Copy down all of the data underneath, exactly as shown.

* * *

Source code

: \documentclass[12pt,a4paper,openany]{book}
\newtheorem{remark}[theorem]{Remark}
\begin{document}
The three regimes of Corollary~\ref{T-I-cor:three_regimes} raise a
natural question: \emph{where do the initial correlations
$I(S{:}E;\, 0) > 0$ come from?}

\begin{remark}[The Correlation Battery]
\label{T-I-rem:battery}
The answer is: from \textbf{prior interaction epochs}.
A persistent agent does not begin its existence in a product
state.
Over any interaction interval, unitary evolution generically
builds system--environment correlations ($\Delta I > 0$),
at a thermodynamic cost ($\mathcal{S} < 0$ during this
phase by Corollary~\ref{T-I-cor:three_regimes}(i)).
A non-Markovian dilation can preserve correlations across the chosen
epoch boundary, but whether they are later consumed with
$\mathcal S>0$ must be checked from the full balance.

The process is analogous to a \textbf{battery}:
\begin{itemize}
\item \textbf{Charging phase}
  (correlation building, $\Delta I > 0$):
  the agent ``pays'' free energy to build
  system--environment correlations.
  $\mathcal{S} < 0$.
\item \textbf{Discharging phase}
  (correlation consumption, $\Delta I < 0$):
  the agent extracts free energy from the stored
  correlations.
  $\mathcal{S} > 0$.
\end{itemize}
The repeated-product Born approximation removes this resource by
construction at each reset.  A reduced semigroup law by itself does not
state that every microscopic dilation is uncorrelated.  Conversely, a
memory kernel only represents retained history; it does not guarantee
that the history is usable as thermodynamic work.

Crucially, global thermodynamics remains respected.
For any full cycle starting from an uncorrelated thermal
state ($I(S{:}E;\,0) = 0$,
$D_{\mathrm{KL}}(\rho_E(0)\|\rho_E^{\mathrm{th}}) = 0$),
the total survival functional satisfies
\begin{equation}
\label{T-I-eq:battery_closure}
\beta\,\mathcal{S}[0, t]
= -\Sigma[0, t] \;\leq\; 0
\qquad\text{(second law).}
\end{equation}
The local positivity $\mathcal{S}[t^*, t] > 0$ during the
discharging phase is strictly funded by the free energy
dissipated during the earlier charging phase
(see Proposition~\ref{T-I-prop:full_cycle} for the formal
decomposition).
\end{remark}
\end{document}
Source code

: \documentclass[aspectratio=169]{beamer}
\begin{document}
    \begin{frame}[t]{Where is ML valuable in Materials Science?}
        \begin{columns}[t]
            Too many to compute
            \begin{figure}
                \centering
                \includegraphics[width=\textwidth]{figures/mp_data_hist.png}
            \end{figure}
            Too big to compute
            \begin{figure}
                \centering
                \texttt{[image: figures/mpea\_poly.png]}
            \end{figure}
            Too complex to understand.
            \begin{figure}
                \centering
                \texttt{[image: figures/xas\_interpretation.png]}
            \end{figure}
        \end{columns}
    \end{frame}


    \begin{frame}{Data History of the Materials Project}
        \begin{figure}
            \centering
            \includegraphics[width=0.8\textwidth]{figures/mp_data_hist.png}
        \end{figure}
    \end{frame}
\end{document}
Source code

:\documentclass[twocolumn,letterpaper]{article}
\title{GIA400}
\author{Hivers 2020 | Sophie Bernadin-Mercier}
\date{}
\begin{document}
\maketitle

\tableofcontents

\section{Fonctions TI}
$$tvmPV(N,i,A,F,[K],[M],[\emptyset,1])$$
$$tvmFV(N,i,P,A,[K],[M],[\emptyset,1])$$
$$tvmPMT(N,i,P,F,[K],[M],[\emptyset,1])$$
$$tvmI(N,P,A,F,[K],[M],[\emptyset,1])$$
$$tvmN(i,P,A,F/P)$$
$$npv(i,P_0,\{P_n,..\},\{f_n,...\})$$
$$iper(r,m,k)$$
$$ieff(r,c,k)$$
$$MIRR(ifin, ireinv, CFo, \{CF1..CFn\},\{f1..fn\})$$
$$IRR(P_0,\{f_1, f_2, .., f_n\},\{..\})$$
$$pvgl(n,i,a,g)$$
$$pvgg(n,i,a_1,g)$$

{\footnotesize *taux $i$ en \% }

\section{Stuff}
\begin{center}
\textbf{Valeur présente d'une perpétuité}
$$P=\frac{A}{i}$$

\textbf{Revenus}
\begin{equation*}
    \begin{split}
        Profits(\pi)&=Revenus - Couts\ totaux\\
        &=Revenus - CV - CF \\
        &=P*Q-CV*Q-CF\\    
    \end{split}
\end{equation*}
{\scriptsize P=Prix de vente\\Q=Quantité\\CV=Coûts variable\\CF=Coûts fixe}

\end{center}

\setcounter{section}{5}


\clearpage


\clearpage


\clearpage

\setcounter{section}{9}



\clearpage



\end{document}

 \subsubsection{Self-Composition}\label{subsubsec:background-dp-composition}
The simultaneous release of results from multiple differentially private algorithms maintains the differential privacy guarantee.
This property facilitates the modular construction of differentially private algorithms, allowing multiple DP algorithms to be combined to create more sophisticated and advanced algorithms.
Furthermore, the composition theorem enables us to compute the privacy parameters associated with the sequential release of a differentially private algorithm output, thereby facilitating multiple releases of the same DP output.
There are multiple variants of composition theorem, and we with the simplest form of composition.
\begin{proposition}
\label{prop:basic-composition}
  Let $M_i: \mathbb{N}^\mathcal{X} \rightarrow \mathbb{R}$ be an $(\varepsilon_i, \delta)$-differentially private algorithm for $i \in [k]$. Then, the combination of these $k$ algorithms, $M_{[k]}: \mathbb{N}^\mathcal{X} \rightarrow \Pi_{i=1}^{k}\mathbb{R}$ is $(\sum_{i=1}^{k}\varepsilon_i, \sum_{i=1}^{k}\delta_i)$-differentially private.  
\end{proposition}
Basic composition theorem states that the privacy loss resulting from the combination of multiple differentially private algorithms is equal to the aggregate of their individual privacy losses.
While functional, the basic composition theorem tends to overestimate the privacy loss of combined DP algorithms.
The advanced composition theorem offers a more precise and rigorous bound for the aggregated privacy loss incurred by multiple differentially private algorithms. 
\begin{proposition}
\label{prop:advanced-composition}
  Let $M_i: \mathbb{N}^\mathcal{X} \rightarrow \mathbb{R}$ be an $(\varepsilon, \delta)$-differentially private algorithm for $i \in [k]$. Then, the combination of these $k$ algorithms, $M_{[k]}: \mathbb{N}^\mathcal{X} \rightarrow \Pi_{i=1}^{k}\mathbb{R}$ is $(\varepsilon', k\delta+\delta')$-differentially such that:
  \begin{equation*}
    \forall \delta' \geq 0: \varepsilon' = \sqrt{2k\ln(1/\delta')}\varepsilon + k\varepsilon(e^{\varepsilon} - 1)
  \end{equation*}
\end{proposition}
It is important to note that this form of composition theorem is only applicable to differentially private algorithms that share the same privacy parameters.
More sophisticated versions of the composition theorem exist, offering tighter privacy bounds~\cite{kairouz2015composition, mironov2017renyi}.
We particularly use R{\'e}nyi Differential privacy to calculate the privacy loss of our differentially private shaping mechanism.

* * *

■ **RESULT FOR THIS TASK**:
Source code

: \documentclass[12pt,a4paper,openany]{book}
\newtheorem{remark}[theorem]{Remark}
\begin{document}
The three regimes of Corollary~\ref{T-I-cor:three_regimes} raise a
natural question: \emph{where do the initial correlations
$I(S{:}E;\, 0) > 0$ come from?}

\begin{remark}[The Correlation Battery]
\label{T-I-rem:battery}
The answer is: from \textbf{prior interaction epochs}.
A persistent agent does not begin its existence in a product
state.
Over any interaction interval, unitary evolution generically
builds system--environment correlations ($\Delta I > 0$),
at a thermodynamic cost ($\mathcal{S} < 0$ during this
phase by Corollary~\ref{T-I-cor:three_regimes}(i)).
A non-Markovian dilation can preserve correlations across the chosen
epoch boundary, but whether they are later consumed with
$\mathcal S>0$ must be checked from the full balance.

The process is analogous to a \textbf{battery}:
\begin{itemize}
\item \textbf{Charging phase}
  (correlation building, $\Delta I > 0$):
  the agent ``pays'' free energy to build
  system--environment correlations.
  $\mathcal{S} < 0$.
\item \textbf{Discharging phase}
  (correlation consumption, $\Delta I < 0$):
  the agent extracts free energy from the stored
  correlations.
  $\mathcal{S} > 0$.
\end{itemize}
The repeated-product Born approximation removes this resource by
construction at each reset.  A reduced semigroup law by itself does not
state that every microscopic dilation is uncorrelated.  Conversely, a
memory kernel only represents retained history; it does not guarantee
that the history is usable as thermodynamic work.

Crucially, global thermodynamics remains respected.
For any full cycle starting from an uncorrelated thermal
state ($I(S{:}E;\,0) = 0$,
$D_{\mathrm{KL}}(\rho_E(0)\|\rho_E^{\mathrm{th}}) = 0$),
the total survival functional satisfies
\begin{equation}
\label{T-I-eq:battery_closure}
\beta\,\mathcal{S}[0, t]
= -\Sigma[0, t] \;\leq\; 0
\qquad\text{(second law).}
\end{equation}
The local positivity $\mathcal{S}[t^*, t] > 0$ during the
discharging phase is strictly funded by the free energy
dissipated during the earlier charging phase
(see Proposition~\ref{T-I-prop:full_cycle} for the formal
decomposition).
\end{remark}
\end{document}
Source code

: \documentclass[aspectratio=169]{beamer}
\begin{document}
    \begin{frame}[t]{Where is ML valuable in Materials Science?}
        \begin{columns}[t]
            Too many to compute
            \begin{figure}
                \centering
                \includegraphics[width=\textwidth]{figures/mp_data_hist.png}
            \end{figure}
            Too big to compute
            \begin{figure}
                \centering
                \texttt{[image: figures/mpea\_poly.png]}
            \end{figure}
            Too complex to understand.
            \begin{figure}
                \centering
                \texttt{[image: figures/xas\_interpretation.png]}
            \end{figure}
        \end{columns}
    \end{frame}


    \begin{frame}{Data History of the Materials Project}
        \begin{figure}
            \centering
            \includegraphics[width=0.8\textwidth]{figures/mp_data_hist.png}
        \end{figure}
    \end{frame}
\end{document}
Source code

:\documentclass[twocolumn,letterpaper]{article}
\title{GIA400}
\author{Hivers 2020 | Sophie Bernadin-Mercier}
\date{}
\begin{document}
\maketitle

\tableofcontents

\section{Fonctions TI}
$$tvmPV(N,i,A,F,[K],[M],[\emptyset,1])$$
$$tvmFV(N,i,P,A,[K],[M],[\emptyset,1])$$
$$tvmPMT(N,i,P,F,[K],[M],[\emptyset,1])$$
$$tvmI(N,P,A,F,[K],[M],[\emptyset,1])$$
$$tvmN(i,P,A,F/P)$$
$$npv(i,P_0,\{P_n,..\},\{f_n,...\})$$
$$iper(r,m,k)$$
$$ieff(r,c,k)$$
$$MIRR(ifin, ireinv, CFo, \{CF1..CFn\},\{f1..fn\})$$
$$IRR(P_0,\{f_1, f_2, .., f_n\},\{..\})$$
$$pvgl(n,i,a,g)$$
$$pvgg(n,i,a_1,g)$$

{\footnotesize *taux $i$ en \% }

\section{Stuff}
\begin{center}
\textbf{Valeur présente d'une perpétuité}
$$P=\frac{A}{i}$$

\textbf{Revenus}
\begin{equation*}
    \begin{split}
        Profits(\pi)&=Revenus - Couts\ totaux\\
        &=Revenus - CV - CF \\
        &=P*Q-CV*Q-CF\\    
    \end{split}
\end{equation*}
{\scriptsize P=Prix de vente\\Q=Quantité\\CV=Coûts variable\\CF=Coûts fixe}

\end{center}

\setcounter{section}{5}


\clearpage


\clearpage


\clearpage

\setcounter{section}{9}



\clearpage



\end{document}

 \subsubsection{Self-Composition}\label{subsubsec:background-dp-composition}
The simultaneous release of results from multiple differentially private algorithms maintains the differential privacy guarantee.
This property facilitates the modular construction of differentially private algorithms, allowing multiple DP algorithms to be combined to create more sophisticated and advanced algorithms.
Furthermore, the composition theorem enables us to compute the privacy parameters associated with the sequential release of a differentially private algorithm output, thereby facilitating multiple releases of the same DP output.
There are multiple variants of composition theorem, and we with the simplest form of composition.
\begin{proposition}
\label{prop:basic-composition}
  Let $M_i: \mathbb{N}^\mathcal{X} \rightarrow \mathbb{R}$ be an $(\varepsilon_i, \delta)$-differentially private algorithm for $i \in [k]$. Then, the combination of these $k$ algorithms, $M_{[k]}: \mathbb{N}^\mathcal{X} \rightarrow \Pi_{i=1}^{k}\mathbb{R}$ is $(\sum_{i=1}^{k}\varepsilon_i, \sum_{i=1}^{k}\delta_i)$-differentially private.  
\end{proposition}
Basic composition theorem states that the privacy loss resulting from the combination of multiple differentially private algorithms is equal to the aggregate of their individual privacy losses.
While functional, the basic composition theorem tends to overestimate the privacy loss of combined DP algorithms.
The advanced composition theorem offers a more precise and rigorous bound for the aggregated privacy loss incurred by multiple differentially private algorithms. 
\begin{proposition}
\label{prop:advanced-composition}
  Let $M_i: \mathbb{N}^\mathcal{X} \rightarrow \mathbb{R}$ be an $(\varepsilon, \delta)$-differentially private algorithm for $i \in [k]$. Then, the combination of these $k$ algorithms, $M_{[k]}: \mathbb{N}^\mathcal{X} \rightarrow \Pi_{i=1}^{k}\mathbb{R}$ is $(\varepsilon', k\delta+\delta')$-differentially such that:
  \begin{equation*}
    \forall \delta' \geq 0: \varepsilon' = \sqrt{2k\ln(1/\delta')}\varepsilon + k\varepsilon(e^{\varepsilon} - 1)
  \end{equation*}
\end{proposition}
It is important to note that this form of composition theorem is only applicable to differentially private algorithms that share the same privacy parameters.
More sophisticated versions of the composition theorem exist, offering tighter privacy bounds~\cite{kairouz2015composition, mironov2017renyi}.
We particularly use R{\'e}nyi Differential privacy to calculate the privacy loss of our differentially private shaping mechanism.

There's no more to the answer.